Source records
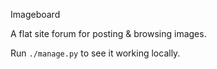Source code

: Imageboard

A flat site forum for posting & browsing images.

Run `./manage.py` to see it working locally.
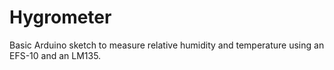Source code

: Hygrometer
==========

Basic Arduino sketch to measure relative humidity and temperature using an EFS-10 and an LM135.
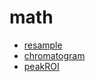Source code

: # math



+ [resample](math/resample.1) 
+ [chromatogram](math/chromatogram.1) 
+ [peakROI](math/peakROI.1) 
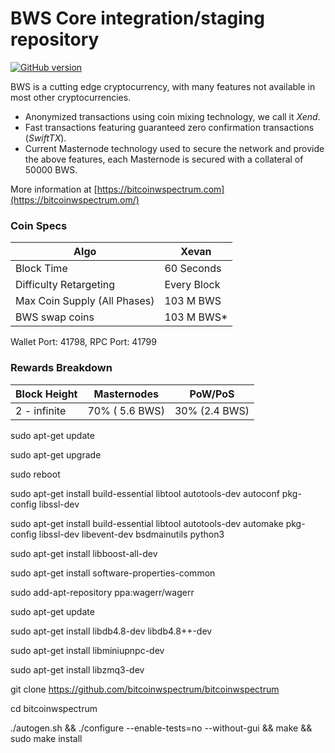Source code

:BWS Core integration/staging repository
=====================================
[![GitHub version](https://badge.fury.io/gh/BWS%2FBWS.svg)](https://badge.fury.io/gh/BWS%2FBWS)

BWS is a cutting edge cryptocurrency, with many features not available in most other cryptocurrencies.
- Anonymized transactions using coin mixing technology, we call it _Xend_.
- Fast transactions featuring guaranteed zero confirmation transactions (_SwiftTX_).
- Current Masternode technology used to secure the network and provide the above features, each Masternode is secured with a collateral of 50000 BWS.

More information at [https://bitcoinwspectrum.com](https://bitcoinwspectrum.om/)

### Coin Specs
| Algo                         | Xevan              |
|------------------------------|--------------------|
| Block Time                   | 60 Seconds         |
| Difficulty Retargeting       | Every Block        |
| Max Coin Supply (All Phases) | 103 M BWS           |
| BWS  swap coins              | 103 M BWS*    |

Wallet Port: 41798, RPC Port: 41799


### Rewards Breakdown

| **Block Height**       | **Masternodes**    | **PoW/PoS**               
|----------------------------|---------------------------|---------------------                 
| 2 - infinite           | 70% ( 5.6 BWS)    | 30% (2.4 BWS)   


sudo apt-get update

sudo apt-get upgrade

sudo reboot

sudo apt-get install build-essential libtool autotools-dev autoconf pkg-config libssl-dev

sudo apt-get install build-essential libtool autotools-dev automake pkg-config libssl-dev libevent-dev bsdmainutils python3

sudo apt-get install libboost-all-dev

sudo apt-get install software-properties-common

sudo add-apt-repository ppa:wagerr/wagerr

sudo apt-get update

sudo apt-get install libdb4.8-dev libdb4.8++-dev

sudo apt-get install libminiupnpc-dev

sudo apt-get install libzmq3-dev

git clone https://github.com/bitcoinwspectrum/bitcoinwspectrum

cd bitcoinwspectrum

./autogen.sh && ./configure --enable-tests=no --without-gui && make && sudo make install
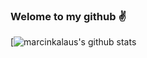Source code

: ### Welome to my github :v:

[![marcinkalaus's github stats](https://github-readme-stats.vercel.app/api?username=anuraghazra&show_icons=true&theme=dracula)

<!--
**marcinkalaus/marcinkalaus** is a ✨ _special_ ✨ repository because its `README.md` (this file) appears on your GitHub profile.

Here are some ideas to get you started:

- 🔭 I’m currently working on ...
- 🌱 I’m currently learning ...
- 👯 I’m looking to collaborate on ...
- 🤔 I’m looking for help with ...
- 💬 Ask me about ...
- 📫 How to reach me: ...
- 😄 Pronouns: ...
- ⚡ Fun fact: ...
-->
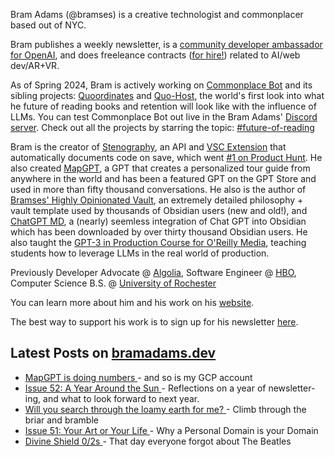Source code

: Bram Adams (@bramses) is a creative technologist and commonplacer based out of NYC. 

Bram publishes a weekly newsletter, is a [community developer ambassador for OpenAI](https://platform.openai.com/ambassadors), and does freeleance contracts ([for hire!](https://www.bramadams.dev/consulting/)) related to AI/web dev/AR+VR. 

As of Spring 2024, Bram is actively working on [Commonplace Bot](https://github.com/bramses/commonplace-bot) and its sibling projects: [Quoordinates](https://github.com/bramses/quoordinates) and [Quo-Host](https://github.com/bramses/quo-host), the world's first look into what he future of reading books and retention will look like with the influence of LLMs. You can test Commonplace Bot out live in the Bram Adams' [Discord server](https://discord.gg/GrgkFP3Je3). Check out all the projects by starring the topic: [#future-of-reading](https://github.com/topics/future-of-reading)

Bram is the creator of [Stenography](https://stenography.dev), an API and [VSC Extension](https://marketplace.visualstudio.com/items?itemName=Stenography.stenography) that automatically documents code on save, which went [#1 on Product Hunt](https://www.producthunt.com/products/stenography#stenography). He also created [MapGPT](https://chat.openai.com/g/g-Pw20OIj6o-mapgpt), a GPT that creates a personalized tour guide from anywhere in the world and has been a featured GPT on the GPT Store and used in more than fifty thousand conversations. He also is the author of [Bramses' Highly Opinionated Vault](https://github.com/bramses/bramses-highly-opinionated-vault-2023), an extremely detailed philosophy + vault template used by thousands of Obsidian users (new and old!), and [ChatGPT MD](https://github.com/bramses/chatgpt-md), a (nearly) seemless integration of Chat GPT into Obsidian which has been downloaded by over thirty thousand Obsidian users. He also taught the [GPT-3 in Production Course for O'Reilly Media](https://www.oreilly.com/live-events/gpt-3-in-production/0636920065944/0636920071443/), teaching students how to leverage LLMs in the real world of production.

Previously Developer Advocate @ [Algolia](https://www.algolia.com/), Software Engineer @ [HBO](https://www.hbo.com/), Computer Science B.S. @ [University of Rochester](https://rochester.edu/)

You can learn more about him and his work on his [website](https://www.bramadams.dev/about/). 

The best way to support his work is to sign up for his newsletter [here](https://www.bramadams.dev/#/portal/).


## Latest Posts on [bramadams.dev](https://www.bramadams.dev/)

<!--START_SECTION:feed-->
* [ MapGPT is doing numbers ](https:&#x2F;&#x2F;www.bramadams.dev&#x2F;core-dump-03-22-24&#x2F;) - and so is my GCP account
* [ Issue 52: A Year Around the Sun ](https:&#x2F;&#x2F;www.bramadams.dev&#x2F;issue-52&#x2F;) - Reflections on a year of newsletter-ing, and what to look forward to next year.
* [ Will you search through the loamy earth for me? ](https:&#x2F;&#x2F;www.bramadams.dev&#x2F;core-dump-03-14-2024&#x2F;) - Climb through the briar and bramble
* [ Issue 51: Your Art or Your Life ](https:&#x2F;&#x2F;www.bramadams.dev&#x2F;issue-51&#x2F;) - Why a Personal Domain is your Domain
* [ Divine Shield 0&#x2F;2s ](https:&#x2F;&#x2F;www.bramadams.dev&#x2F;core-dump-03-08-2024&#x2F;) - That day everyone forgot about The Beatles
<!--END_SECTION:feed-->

:: EXERCISE REQUIREMENTS ::
Show the lines of the records that contain the word "your".

:: RESULT ::
**marcinkalaus/marcinkalaus** is a ✨ _special_ ✨ repository because its `README.md` (this file) appears on your GitHub profile.
* [ Issue 51: Your Art or Your Life ](https:&#x2F;&#x2F;www.bramadams.dev&#x2F;issue-51&#x2F;) - Why a Personal Domain is your Domain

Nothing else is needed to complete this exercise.